Chuckling, Maisie took off her coat, grabbed the chair that was by the dresser, positioned it next to the cot and took hold of her niece’s hot little hand through the wooden bars. Children had never interested Maisie; she had certainly never yearned for a daughter or son of her own, like most women she knew, but she did love Lucille. Her niece was full of life and fire, and sometimes, Maisie swore, she saw herself in the little girl.
‘I don’t know, LuLu,’ Maisie said softly, ‘what are we going to do with you?’
Lucille now looked at her aunt with wide, adoring eyes and grabbed for the toy bunny that Maisie had brought back for her from a trip to London. She started sucking her thumb at the same time as squashing the cloth bunny to her tear-stained face.
‘You’re going to have to get better soon,’ Maisie said, keeping her voice low and cajoling, ‘because I can’t go to Mrs Milburn’s tea shop on my own, can I?’
Lucille shook her head, hypnotised by Maisie’s softly spoken, southern accent.
‘You don’t have to stay, you know?’ Bel said, tucking the blankets around Lucille, who was now calming down.

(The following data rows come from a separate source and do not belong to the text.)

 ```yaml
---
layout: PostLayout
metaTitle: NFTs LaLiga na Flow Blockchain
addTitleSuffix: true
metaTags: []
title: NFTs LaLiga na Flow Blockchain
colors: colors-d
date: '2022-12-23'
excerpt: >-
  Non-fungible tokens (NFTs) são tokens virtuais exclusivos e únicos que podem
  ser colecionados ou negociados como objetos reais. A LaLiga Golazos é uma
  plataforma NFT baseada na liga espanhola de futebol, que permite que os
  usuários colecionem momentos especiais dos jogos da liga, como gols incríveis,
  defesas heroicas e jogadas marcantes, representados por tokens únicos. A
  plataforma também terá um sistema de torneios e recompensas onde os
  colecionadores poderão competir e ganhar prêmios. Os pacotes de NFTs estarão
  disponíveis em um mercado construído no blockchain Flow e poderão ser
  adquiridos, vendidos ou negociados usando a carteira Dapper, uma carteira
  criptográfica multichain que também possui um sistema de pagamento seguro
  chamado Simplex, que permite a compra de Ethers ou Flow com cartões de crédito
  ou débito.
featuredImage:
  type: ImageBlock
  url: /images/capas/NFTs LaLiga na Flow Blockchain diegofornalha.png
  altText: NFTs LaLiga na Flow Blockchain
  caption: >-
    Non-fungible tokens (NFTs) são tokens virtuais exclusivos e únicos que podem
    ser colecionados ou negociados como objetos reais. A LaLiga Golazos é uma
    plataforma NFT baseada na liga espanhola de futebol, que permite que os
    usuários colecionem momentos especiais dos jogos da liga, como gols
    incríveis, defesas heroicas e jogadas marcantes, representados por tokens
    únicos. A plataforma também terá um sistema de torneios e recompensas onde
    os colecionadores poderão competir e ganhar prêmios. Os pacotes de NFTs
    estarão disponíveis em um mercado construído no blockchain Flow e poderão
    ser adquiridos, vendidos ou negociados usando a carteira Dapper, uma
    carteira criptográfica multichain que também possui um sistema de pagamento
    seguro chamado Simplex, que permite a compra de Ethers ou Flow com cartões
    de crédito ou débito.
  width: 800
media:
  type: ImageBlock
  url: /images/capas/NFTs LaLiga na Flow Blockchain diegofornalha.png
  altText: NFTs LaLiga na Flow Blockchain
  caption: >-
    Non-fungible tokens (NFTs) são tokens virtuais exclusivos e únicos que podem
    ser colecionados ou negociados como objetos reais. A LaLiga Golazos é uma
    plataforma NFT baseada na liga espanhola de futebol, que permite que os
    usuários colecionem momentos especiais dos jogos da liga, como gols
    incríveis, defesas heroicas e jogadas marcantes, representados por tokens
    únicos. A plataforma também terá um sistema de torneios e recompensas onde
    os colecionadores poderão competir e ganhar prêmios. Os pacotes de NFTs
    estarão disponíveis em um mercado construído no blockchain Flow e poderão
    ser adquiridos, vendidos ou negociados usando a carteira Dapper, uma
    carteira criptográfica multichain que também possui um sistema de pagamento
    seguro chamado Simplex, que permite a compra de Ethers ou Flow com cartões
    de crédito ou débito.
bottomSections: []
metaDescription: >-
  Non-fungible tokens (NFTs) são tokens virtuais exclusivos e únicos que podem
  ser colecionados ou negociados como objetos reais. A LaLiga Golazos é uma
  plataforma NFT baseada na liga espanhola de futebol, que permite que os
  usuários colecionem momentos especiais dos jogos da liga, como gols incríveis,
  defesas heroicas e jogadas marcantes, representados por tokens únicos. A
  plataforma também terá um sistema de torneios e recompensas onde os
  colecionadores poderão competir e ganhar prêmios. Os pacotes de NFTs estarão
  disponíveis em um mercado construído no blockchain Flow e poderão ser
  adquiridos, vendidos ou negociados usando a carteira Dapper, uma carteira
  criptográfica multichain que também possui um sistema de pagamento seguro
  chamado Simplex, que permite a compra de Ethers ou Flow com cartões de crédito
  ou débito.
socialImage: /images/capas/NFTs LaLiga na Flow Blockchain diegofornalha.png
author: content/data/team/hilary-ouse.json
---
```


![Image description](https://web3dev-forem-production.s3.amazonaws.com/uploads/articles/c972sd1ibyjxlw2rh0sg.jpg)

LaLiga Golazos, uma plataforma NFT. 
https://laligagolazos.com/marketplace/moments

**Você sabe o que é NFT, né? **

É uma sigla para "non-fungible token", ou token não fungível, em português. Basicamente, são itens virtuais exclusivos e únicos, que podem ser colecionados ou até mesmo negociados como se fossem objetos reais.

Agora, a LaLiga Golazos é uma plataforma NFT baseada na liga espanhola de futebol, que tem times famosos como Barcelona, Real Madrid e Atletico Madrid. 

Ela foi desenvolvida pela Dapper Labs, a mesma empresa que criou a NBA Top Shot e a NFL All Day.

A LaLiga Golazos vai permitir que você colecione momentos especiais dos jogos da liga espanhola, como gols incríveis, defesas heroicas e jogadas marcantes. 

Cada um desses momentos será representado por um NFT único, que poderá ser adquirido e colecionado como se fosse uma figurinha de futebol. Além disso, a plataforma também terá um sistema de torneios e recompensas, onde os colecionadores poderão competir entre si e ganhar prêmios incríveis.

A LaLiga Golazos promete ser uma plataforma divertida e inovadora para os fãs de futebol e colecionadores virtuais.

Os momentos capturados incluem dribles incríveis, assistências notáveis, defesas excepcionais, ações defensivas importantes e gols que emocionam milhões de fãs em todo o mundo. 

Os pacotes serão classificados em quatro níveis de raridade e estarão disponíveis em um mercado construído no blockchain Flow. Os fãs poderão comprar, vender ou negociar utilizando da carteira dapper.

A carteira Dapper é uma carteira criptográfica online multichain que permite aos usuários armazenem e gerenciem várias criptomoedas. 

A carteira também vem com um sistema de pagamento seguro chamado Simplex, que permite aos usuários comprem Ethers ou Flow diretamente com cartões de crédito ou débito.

Maisie laughed quietly. ‘I think the whole street will get a right earful if I go now.’
‘Well,’ Bel whispered, ‘as soon as she starts to drop off, you can make your escape.’
Bel was secretly pleased Maisie was staying, a feeling that was relatively new to her as their relationship had not got off on the right foot. It was at Bel’s and Joe’s wedding that Maisie had decided to declare that she was Bel’s sibling, and Pearl her long-lost mother. The very public reunion had taken an even more dramatic turn after a shunned and very distraught Pearl had gone on a bender, only to be found in the nick of time as she was taking a midnight dip on Hendon beach.